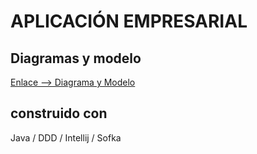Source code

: # APLICACIÓN EMPRESARIAL

## Diagramas y modelo
[Enlace --> Diagrama y Modelo](https://drive.google.com/file/d/1-R6duVR2dayDJdzvjqCSgHqnEozmbdid/view?usp=sharing)

## construido con 
Java / DDD / Intellij / Sofka
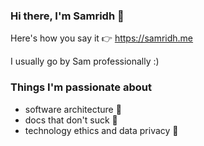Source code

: ### Hi there, I'm Samridh 👋
Here's how you say it 👉 https://samridh.me

I usually go by Sam professionally :) 

<!--
**samridhprasad/samridhprasad** is a ✨ _special_ ✨ repository because its `README.md` (this file) appears on your GitHub profile.

Here are some ideas to get you started:

- 🔭 I’m currently working on ...
- 🌱 I’m currently learning ...
- 👯 I’m looking to collaborate on ...
- 🤔 I’m looking for help with ...
- 💬 Ask me about ...
- 📫 How to reach me: ...
- 😄 Pronouns: ...
- ⚡ Fun fact: ...
-->

### Things I'm passionate about
- software architecture 🧰
- docs that don't suck 📜
- technology ethics and data privacy 🔐
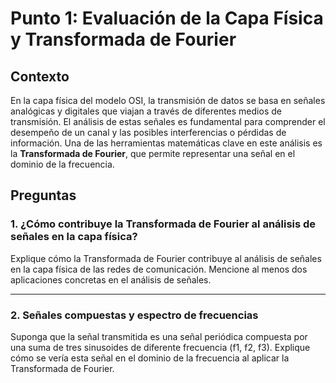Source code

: # Punto 1: Evaluación de la Capa Física y Transformada de Fourier

## Contexto

En la capa física del modelo OSI, la transmisión de datos se basa en señales analógicas y digitales que viajan a través de diferentes medios de transmisión. El análisis de estas señales es fundamental para comprender el desempeño de un canal y las posibles interferencias o pérdidas de información. Una de las herramientas matemáticas clave en este análisis es la **Transformada de Fourier**, que permite representar una señal en el dominio de la frecuencia.

## Preguntas

### 1. ¿Cómo contribuye la Transformada de Fourier al análisis de señales en la capa física?

Explique cómo la Transformada de Fourier contribuye al análisis de señales en la capa física de las redes de comunicación. Mencione al menos dos aplicaciones concretas en el análisis de señales.

---

### 2. Señales compuestas y espectro de frecuencias

Suponga que la señal transmitida es una señal periódica compuesta por una suma de tres sinusoides de diferente frecuencia (f1, f2, f3). Explique cómo se vería esta señal en el dominio de la frecuencia al aplicar la Transformada de Fourier.

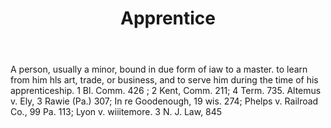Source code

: ---
title: Apprentice
letter: A
permalink: "/definitions/apprentice.html"
body: A person, usually a minor, bound in due form of iaw to a master. to learn from
  him hls art, trade, or business, and to serve him during the time of his apprenticeship.
  1 Bl. Comm. 426 ; 2 Kent, Comm. 211; 4 Term. 735. Altemus v. Ely, 3 Rawie (Pa.)
  307; In re Goodenough, 19 wis. 274; Phelps v. Railroad Co., 99 Pa. 113; Lyon v.
  wiiitemore. 3 N. J. Law, 845
published_at: '2018-07-07'
layout: post
---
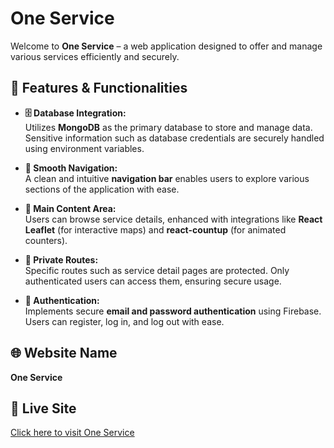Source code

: # One Service

Welcome to **One Service** – a web application designed to offer and manage various services efficiently and securely.

## 🌟 Features & Functionalities

- **🗄️ Database Integration:**  
  Utilizes **MongoDB** as the primary database to store and manage data. Sensitive information such as database credentials are securely handled using environment variables.

- **🧭 Smooth Navigation:**  
  A clean and intuitive **navigation bar** enables users to explore various sections of the application with ease.

- **📌 Main Content Area:**  
  Users can browse service details, enhanced with integrations like **React Leaflet** (for interactive maps) and **react-countup** (for animated counters).

- **🔐 Private Routes:**  
  Specific routes such as service detail pages are protected. Only authenticated users can access them, ensuring secure usage.

- **🔑 Authentication:**  
  Implements secure **email and password authentication** using Firebase. Users can register, log in, and log out with ease.

## 🌐 Website Name

**One Service**

## 🔗 Live Site

[Click here to visit One Service](https://one-service-pro.netlify.app/)
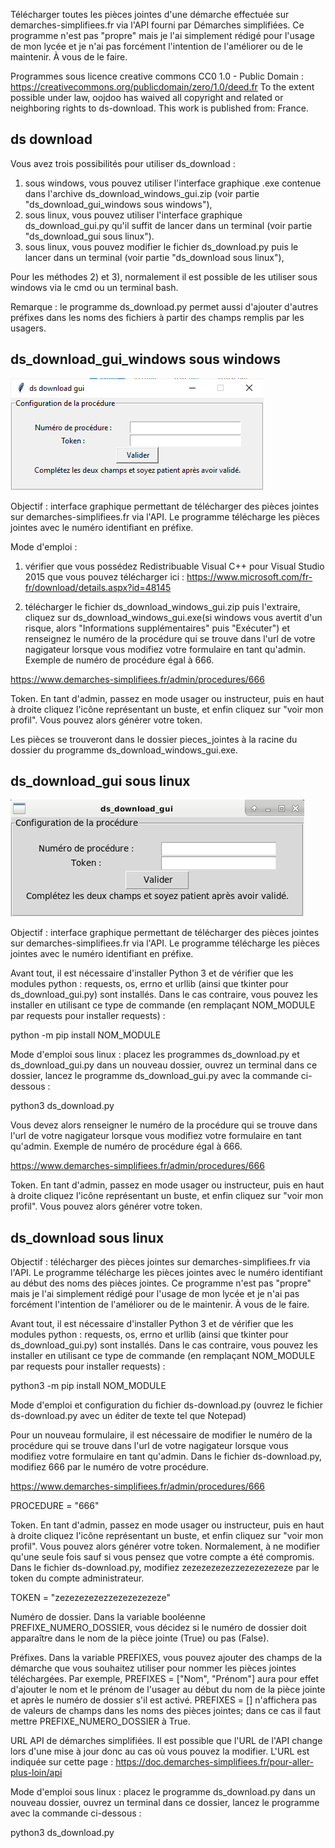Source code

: Télécharger toutes les pièces jointes d'une démarche effectuée sur demarches-simplifiees.fr via l'API fourni par Démarches simplifiées.
Ce programme n'est pas "propre" mais je l'ai simplement rédigé pour l'usage de mon lycée et je n'ai pas forcément l'intention de l'améliorer ou de le maintenir. À vous de le faire.

Programmes sous licence creative commons CC0 1.0 - Public Domain : https://creativecommons.org/publicdomain/zero/1.0/deed.fr
To the extent possible under law, oojdoo has waived all copyright and related or neighboring rights to ds-download. This work is published from: France. 

## ds download

Vous avez trois possibilités pour utiliser ds_download :
1) sous windows, vous pouvez utiliser l'interface graphique .exe contenue dans l'archive ds_download_windows_gui.zip (voir partie "ds_download_gui_windows sous windows"),
2) sous linux, vous pouvez utiliser l'interface graphique ds_download_gui.py qu'il suffit de lancer dans un terminal (voir partie "ds_download_gui sous linux").
3) sous linux, vous pouvez modifier le fichier ds_download.py puis le lancer dans un terminal (voir partie "ds_download sous linux"),

Pour les méthodes 2) et 3), normalement il est possible de les utiliser sous windows via le cmd ou un terminal bash.

Remarque : le programme ds_download.py permet aussi d'ajouter d'autres préfixes dans les noms des fichiers à partir des champs remplis par les usagers.

## ds_download_gui_windows sous windows

<img src="https://github.com/oojdoo/ds-download/blob/master/ds_download_gui_windows_capture.png" alt="Capture ds_download_gui_windows.">

Objectif : interface graphique permettant de télécharger des pièces jointes sur demarches-simplifiees.fr via l'API. Le programme télécharge les pièces jointes avec le numéro identifiant en préfixe.

Mode d'emploi : 

1) vérifier que vous possédez Redistribuable Visual C++ pour Visual Studio 2015 que vous pouvez télécharger ici : https://www.microsoft.com/fr-fr/download/details.aspx?id=48145

2) télécharger le fichier ds_download_windows_gui.zip puis l'extraire, cliquez sur ds_download_windows_gui.exe(si windows vous avertit d'un risque, alors "Informations supplémentaires" puis "Exécuter") et renseignez le numéro de la procédure qui se trouve dans l'url de votre nagigateur lorsque vous modifiez votre formulaire en tant qu'admin. Exemple de numéro de procédure égal à 666.

https://www.demarches-simplifiees.fr/admin/procedures/666

Token.
En tant d'admin, passez en mode usager ou instructeur, puis en haut à droite cliquez l'icône représentant un buste, et enfin
cliquez sur "voir mon profil". Vous pouvez alors générer votre token.

Les pièces se trouveront dans le dossier pieces_jointes à la racine du dossier du programme ds_download_windows_gui.exe.

## ds_download_gui sous linux

<img src="https://github.com/oojdoo/ds-download/blob/master/ds_download_gui_capture.png" alt="Capture ds_download_gui.">

Objectif : interface graphique permettant de télécharger des pièces jointes sur demarches-simplifiees.fr via l'API. Le programme télécharge les pièces jointes avec le numéro identifiant en préfixe.

Avant tout, il est nécessaire d'installer Python 3 et de vérifier que les modules python : requests, os, errno et urllib (ainsi que tkinter pour ds_download_gui.py) sont installés. Dans le cas contraire, vous pouvez les installer en utilisant ce type de commande (en remplaçant NOM_MODULE par requests pour installer requests) :

python -m pip install NOM_MODULE

Mode d'emploi sous linux : placez les programmes ds_download.py et ds_download_gui.py dans un nouveau dossier, ouvrez un terminal dans ce dossier, lancez le programme ds_download_gui.py  avec la commande ci-dessous :   

python3 ds_download.py

Vous devez alors renseigner le numéro de la procédure qui se trouve dans l'url de votre nagigateur lorsque vous modifiez votre formulaire en tant qu'admin. Exemple de numéro de procédure égal à 666.

https://www.demarches-simplifiees.fr/admin/procedures/666

Token.
En tant d'admin, passez en mode usager ou instructeur, puis en haut à droite cliquez l'icône représentant un buste, et enfin
cliquez sur "voir mon profil". Vous pouvez alors générer votre token.


## ds_download sous linux


Objectif : télécharger des pièces jointes sur demarches-simplifiees.fr via l'API. Le programme télécharge les pièces jointes avec le numéro identifiant au début des noms des pièces jointes. Ce programme n'est pas "propre" mais je l'ai simplement rédigé pour l'usage de mon lycée et je n'ai pas forcément l'intention de l'améliorer ou de le maintenir. À vous de le faire.

Avant tout, il est nécessaire d'installer Python 3 et de vérifier que les modules python : requests, os, errno et urllib (ainsi que tkinter pour ds_download_gui.py) sont installés. Dans le cas contraire, vous pouvez les installer en utilisant ce type de commande (en remplaçant NOM_MODULE par requests pour installer requests) :

python3 -m pip install NOM_MODULE

Mode d'emploi et configuration du fichier ds-download.py (ouvrez le fichier ds-download.py avec un éditer de texte tel que Notepad)

Pour un nouveau formulaire, il est nécessaire de modifier le numéro de la procédure qui se trouve dans l'url de votre nagigateur lorsque vous modifiez votre formulaire en tant qu'admin. Dans le fichier ds-download.py, modifiez 666 par le numéro de votre procédure.

https://www.demarches-simplifiees.fr/admin/procedures/666

PROCEDURE = "666"

Token.
En tant d'admin, passez en mode usager ou instructeur, puis en haut à droite cliquez l'icône représentant un buste, et enfin
cliquez sur "voir mon profil". Vous pouvez alors générer votre token. Normalement, à ne modifier qu'une seule fois sauf si vous pensez que votre compte a été compromis. Dans le fichier ds-download.py, modifiez zezezezezezzezezezezeze par le token du compte administrateur.

TOKEN = "zezezezezezzezezezezeze"


Numéro de dossier. Dans la variable booléenne PREFIXE_NUMERO_DOSSIER, vous décidez si le numéro de dossier doit apparaître dans le nom de la pièce jointe (True) ou pas (False).


Préfixes. Dans la variable PREFIXES, vous pouvez ajouter des champs de la démarche que vous souhaitez utiliser pour nommer les pièces jointes téléchargées. Par exemple, PREFIXES = ["Nom", "Prénom"] aura pour effet d'ajouter le nom et le prénom de l'usager au début du nom de la pièce jointe et après le numéro de dossier s'il est activé. PREFIXES = [] n'affichera pas de valeurs de champs dans les noms des pièces jointes; dans ce cas il faut mettre PREFIXE_NUMERO_DOSSIER à True.


URL API de démarches simplifiées. Il est possible que l'URL de l'API change lors d'une mise à jour donc au cas où vous pouvez la modifier. L'URL est indiquée sur cette page : https://doc.demarches-simplifiees.fr/pour-aller-plus-loin/api


Mode d'emploi sous linux : placez le programme ds_download.py dans un nouveau  dossier, ouvrez un terminal dans ce dossier, lancez le programme avec la commande ci-dessous :   

python3 ds_download.py
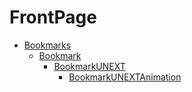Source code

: # FrontPage

- [Bookmarks](Logseq/Bookmarks.md)
  - [Bookmark](Logseq/Bookmark.md)
    - [BookmarkUNEXT](Logseq/BookmarkUNEXT.md)
      - [BookmarkUNEXTAnimation](Logseq/BookmarkUNEXTAnimation.md)

[](EOF)
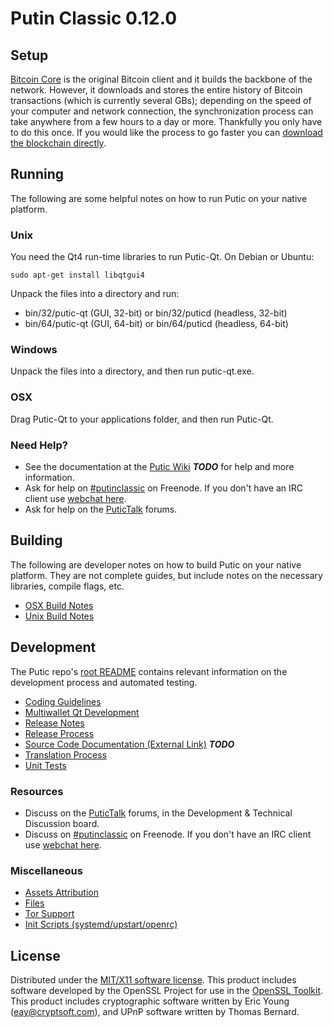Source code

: Putin Classic 0.12.0
=====================

Setup
---------------------
[Bitcoin Core](http://bitcoin.org/en/download) is the original Bitcoin client and it builds the backbone of the network. However, it downloads and stores the entire history of Bitcoin transactions (which is currently several GBs); depending on the speed of your computer and network connection, the synchronization process can take anywhere from a few hours to a day or more. Thankfully you only have to do this once. If you would like the process to go faster you can [download the blockchain directly](bootstrap.md).

Running
---------------------
The following are some helpful notes on how to run Putic on your native platform.

### Unix

You need the Qt4 run-time libraries to run Putic-Qt. On Debian or Ubuntu:

	sudo apt-get install libqtgui4

Unpack the files into a directory and run:

- bin/32/putic-qt (GUI, 32-bit) or bin/32/puticd (headless, 32-bit)
- bin/64/putic-qt (GUI, 64-bit) or bin/64/puticd (headless, 64-bit)



### Windows

Unpack the files into a directory, and then run putic-qt.exe.

### OSX

Drag Putic-Qt to your applications folder, and then run Putic-Qt.

### Need Help?

* See the documentation at the [Putic Wiki](https://en.bitcoin.it/wiki/Main_Page) ***TODO***
for help and more information.
* Ask for help on [#putinclassic](http://webchat.freenode.net?channels=putinclassic) on Freenode. If you don't have an IRC client use [webchat here](http://webchat.freenode.net?channels=putinclassic).
* Ask for help on the [PuticTalk](https://putictalk.org/) forums.

Building
---------------------
The following are developer notes on how to build Putic on your native platform. They are not complete guides, but include notes on the necessary libraries, compile flags, etc.

- [OSX Build Notes](build-osx.md)
- [Unix Build Notes](build-unix.md)

Development
---------------------
The Putic repo's [root README](https://github.com/putinclassic/Putic/blob/master/README.md) contains relevant information on the development process and automated testing.

- [Coding Guidelines](coding.md)
- [Multiwallet Qt Development](multiwallet-qt.md)
- [Release Notes](release-notes.md)
- [Release Process](release-process.md)
- [Source Code Documentation (External Link)](https://dev.visucore.com/bitcoin/doxygen/) ***TODO***
- [Translation Process](translation_process.md)
- [Unit Tests](unit-tests.md)

### Resources
* Discuss on the [PuticTalk](https://putictalk.org/) forums, in the Development & Technical Discussion board.
* Discuss on [#putinclassic](http://webchat.freenode.net/?channels=putinclassic) on Freenode. If you don't have an IRC client use [webchat here](http://webchat.freenode.net/?channels=putinclassic).

### Miscellaneous
- [Assets Attribution](assets-attribution.md)
- [Files](files.md)
- [Tor Support](tor.md)
- [Init Scripts (systemd/upstart/openrc)](init.md)

License
---------------------
Distributed under the [MIT/X11 software license](http://www.opensource.org/licenses/mit-license.php).
This product includes software developed by the OpenSSL Project for use in the [OpenSSL Toolkit](https://www.openssl.org/). This product includes
cryptographic software written by Eric Young ([eay@cryptsoft.com](mailto:eay@cryptsoft.com)), and UPnP software written by Thomas Bernard.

→ **Your instructions**: Provide solely the number of lines in the data that include the word "usually".

→ **Exercise result**: 2